Видит бог, это и было счастье, о котором просят люди, но Ремезов-старший не глядел ни на внуков, ни на сыновей. Он переворачивал толстые жёлтые листы своей Служебной книги и вперебежку читал быстрые строки, набросанные полууставом. В его воображении плыли суровые обветренные лица давно умерших или убитых воевод, землепроходцев и митрополитов. Он слышал свист якутских стрел, набат илимского бунта и яростную пальбу Албазина, слышал треск рвущихся в бурю парусов на кочах Семёна Дежнёва и рёв огнедыщащих гор Володьки Атласова, что грозно пылают у обрыва мира над прибоем божьего окиана. Там, в дальних пределах Сибири, в полуночной непогоде чернеют бревенчатые башни заброшенной Мангазеи, там в мокрой тундре из мерзлоты, задрав изогнутые бивни, тихо вытаивают косматые туши мамонтов, там горы, там тигры, там степь, в которую монголы затоптали мёртвого Чингиза, там китайский богдыхан во дворце за Великой Стеной разит кривым мечом золотого дракона, там чёрные шаманы взлетают к демонам в дыму жертвенных костров заклятого острова Ольхон.

За долгую жизнь Семён Ульянович уже привык, уже примирился с тем, что никому эти чудеса не любопытны. Его познания – настоящая громада, но по всем её ходам и закоулкам он странствовал без спутников, и даже сыновья были рядом лишь по сыновнему долгу. Можно было насмерть отравиться горечью одиночества, но слишком прекрасен был мир, чтобы его покинуть. Семён Ульянович перебирал в уме сокровенные имена и события этого мира, словно монеты и драгоценные камни в ларце.

То были его личные богатства, его собственная несметная казна. Душа его млела и трепетала среди этих негасимых огней. Он мог навсегда оставить это волшебное самоцветье одному себе, как молитвенник одному себе оставляет горний свет открывшихся вершин. Но Семёну Ульяновичу было мало уединённого созерцания. Он хотел показывать свои сокровища, да что там показывать – хотел изумлять ими, раздавать их, дарить. Они же были неразменными и неиссякаемыми, и чем больше отдаёшь, тем больше имеешь.

Глава 10

Кто кому платит

Пока не было покупателей, бухарец Турсун сидел в своей лавке лишь при свете углей в жаровне – ставни на двух маленьких окошках мерзливый Турсун закрывал, чтобы не выстуживало. Угли сказочно переливались в плоском медном тазу на коротеньких изогнутых лапках, и посуда на полках таинственно поблёскивала, будто сокровища в пещере джинна: пузатые и тонкогорлые кумганы, похожие на павлинов; покрытые чеканкой блюда Исфахана; большие казаны с витыми ручками, поставленные на полу набок; толстое зелёное стекло Ургенча и расписной китайский фарфор.

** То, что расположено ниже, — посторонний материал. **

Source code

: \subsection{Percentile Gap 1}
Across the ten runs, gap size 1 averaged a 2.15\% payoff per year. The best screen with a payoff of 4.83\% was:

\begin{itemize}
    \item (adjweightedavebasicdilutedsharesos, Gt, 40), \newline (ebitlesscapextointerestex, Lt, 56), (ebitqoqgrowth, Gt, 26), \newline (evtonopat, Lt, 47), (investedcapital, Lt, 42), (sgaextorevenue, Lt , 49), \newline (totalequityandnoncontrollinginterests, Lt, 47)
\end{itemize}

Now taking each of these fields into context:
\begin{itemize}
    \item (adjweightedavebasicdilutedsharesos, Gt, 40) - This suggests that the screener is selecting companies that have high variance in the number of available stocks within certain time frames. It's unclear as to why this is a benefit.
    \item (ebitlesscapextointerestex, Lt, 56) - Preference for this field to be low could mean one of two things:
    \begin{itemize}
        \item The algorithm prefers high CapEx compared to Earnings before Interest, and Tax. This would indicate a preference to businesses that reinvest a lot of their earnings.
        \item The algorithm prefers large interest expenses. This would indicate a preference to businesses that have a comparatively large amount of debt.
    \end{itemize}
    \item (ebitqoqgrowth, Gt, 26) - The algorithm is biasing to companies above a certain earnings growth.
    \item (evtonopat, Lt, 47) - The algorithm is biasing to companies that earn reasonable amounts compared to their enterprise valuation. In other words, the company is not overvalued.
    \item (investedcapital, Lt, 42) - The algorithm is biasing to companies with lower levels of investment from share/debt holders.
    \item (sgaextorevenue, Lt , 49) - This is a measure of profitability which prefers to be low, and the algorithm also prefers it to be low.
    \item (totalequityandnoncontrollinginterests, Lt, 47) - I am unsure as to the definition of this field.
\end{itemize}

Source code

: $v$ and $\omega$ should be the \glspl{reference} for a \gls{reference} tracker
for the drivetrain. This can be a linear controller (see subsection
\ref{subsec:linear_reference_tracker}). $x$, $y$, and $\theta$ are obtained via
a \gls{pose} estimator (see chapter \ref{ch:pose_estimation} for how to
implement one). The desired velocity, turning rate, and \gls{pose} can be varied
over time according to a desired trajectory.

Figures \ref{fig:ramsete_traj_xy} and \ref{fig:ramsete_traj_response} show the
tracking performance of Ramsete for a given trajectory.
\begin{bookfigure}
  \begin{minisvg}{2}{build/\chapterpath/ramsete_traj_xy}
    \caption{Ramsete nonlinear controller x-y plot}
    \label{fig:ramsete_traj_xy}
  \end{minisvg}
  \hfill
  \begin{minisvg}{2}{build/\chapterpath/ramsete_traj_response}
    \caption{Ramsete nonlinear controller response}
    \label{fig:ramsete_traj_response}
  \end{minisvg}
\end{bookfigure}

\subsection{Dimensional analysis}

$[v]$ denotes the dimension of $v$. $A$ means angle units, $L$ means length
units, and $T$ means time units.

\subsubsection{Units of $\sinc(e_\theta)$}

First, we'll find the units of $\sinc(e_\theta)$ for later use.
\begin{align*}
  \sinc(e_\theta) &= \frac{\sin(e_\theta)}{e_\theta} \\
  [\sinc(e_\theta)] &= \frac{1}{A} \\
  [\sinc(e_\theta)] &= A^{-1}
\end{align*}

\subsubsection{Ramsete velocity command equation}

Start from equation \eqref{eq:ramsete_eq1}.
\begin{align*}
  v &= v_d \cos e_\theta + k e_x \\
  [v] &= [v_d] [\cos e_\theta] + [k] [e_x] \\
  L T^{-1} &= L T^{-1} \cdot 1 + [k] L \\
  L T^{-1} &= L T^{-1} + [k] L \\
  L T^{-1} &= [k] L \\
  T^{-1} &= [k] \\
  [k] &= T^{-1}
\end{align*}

Ремезов распахнул дверь, вошёл в лавку, окутанный облаком холода, и привычно пошаркал подошвами по тряпке, брошенной у порога.

– Почто впотьмах сидишь? – спросил он. – Марея, ноги оботри.

– Салам, Семён! – обрадовался Турсун, вскочил и сунул в угли лучину.

Светец озарил товары бухарца – тебризские ковры на стенах, полосатые халаты, обитые серебром сёдла, сундуки, мешки в углах, ларцы и коробочки на полках, отрезы ткани на прилавке. Маша восхищённо оглядывалась.

– Чего желаешь, Семён-эфенди? – широко улыбался Турсун. Ремезов был давним и выгодным покупателем.

– Бумагу покажи.

Турсун сразу нырнул в сундук, где лежали стопы разной бумаги, и выложил на прилавок несколько листов. Ремезов вытер руки о грудь и принялся придирчиво разглядывать листы, поднося их к лучине на просвет.

– Смотри, Марея, – строго сказал Ремезов, – на хорошей бумаге есть водяные знаки. Мне нужны вот эти – с волком, с кораблём и где башка дурака в колпаке. Другая бумага – только высморкаться в неё.

На боку у Ремезова висела большая прямоугольная сумка из кожи.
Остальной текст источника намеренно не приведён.